O peregrino também é super conhecido como o recordista mundial de velocidade entre todos os animais. Para mergulhar em direção de sua presa, o peregrino pode atingir vertiginosos 390 quilômetros por hora, ou 108 metros por segundo. Isso significa que, durante seu mergulho, a ave pode voar à razão de mais de um quarteirão (de 100 metros) por segundo.

Imagine agora o exemplo descrito por Erika. Você está caminhando no centro de uma grande cidade brasileira e vê nos céus um bando de pombos. Lá longe, centenas de metros acima dos pombos, paira um peregrino. Com seu olhar aguçadíssimo, ele escolhe sua vítima e mergulha, encurtando a distância entre predador e presa à razão de mais de 100 metros para cada segundo de voo. A pomba, coitada, só enxerga o falcão se aproximando quando já é tarde demais — isso quando enxerga.

O peregrino não é um nenhum físico, mas para matar o pombo ele recorre ao uso da energia cinética. O temido fuzil AR-15, a arma de preferência dos malucos responsáveis pelos massacres que ocorrem quase que semanalmente nos Estados Unidos, dispara balas de 4 gramas a uma velocidade de 850 metros por segundo. A energia cinética do projétil na hora do impacto é de devastadores 1.445 joules. 

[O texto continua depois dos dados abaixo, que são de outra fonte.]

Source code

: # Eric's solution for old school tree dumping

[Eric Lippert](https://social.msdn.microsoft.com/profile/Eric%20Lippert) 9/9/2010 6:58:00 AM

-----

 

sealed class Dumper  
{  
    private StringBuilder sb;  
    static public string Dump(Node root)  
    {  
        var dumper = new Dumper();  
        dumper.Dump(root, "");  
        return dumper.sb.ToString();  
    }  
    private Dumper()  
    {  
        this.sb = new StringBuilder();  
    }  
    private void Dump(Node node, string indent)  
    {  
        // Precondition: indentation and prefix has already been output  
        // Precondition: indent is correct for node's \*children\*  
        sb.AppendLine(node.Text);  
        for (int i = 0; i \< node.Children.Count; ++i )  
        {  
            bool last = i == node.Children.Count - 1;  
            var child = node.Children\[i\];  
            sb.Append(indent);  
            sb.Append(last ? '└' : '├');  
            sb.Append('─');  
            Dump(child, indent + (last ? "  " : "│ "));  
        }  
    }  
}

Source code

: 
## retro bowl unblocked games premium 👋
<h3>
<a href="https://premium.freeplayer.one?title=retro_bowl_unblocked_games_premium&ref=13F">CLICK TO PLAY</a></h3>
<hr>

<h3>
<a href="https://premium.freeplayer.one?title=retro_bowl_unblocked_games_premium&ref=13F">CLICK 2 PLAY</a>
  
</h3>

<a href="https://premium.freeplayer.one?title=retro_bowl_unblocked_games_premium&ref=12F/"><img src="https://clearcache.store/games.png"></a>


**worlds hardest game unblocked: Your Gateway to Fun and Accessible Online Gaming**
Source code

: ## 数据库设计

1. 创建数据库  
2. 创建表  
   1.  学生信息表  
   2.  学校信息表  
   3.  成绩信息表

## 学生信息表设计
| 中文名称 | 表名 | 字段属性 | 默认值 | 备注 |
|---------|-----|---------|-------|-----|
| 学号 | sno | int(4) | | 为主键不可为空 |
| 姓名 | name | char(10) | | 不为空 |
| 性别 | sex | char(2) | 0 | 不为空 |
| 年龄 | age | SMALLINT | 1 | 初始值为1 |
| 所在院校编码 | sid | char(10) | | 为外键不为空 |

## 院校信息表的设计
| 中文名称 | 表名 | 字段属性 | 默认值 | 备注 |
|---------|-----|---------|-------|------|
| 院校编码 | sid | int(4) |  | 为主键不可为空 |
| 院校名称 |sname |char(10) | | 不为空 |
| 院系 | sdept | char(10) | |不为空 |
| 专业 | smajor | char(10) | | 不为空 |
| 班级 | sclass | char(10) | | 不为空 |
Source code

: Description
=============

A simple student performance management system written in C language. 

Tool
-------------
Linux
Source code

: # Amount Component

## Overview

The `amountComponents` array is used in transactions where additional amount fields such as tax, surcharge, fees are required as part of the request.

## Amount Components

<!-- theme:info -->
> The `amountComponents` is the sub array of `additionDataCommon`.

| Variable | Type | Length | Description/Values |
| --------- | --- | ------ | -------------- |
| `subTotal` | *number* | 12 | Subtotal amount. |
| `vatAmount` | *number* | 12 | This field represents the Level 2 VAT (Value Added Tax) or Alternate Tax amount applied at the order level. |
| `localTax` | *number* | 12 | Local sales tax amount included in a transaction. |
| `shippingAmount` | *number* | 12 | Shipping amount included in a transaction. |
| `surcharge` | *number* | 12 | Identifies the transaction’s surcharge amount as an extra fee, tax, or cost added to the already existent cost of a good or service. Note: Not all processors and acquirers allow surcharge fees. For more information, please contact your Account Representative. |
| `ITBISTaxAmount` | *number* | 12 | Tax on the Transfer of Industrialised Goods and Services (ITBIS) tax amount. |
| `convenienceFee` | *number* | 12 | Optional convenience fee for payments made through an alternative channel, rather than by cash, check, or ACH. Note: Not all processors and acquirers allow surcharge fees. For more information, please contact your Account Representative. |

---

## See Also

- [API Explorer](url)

O projétil do AR-15 é oito vezes mais rápido que o mergulho do peregrino, ave de rapina de cerca de 1 quilo, ou seja, 250 vezes mais pesada que o projétil do AR-15. Fazendo os cálculos, descobre-se que a energia cinética do peregrino no momento do impacto com o pombo é 5.800 Joules… quatro vezes superior à bala do AR-15.

Em seu ataque, o peregrino emprega a devastadora energia cinética à sua disposição para esmagar o pombo, como se fosse uma locomotiva aérea desgovernada. O pombo não tem a mínima chance, nem de fugir do peregrino, muito menos de sobreviver ao ataque.

Apesar de tanta rapidez e brutalidade, o ataque do peregrino não deixa de ser um balé acrobático tridimensional — para nós observadores, que fique bem claro, jamais para os pombos! Observar tal coreografia aérea é um privilégio. Talvez esta seja a razão pela qual centenas de passarinheiros de todo o Brasil gastem um tempo enorme observando falcões, registrando o momento dos ataques, e publicando suas belíssimas imagens e as coordenadas de cada registro na página dos falcões-peregrinos no WikiAves. Até 2021, quando Louise fez o levantamento dos avistamentos para a sua pesquisa, o WikiAves listava mais de 2.300 registros (em 1.668 fotografias) de peregrinos no Brasil. Hoje, os registros já são 3.124.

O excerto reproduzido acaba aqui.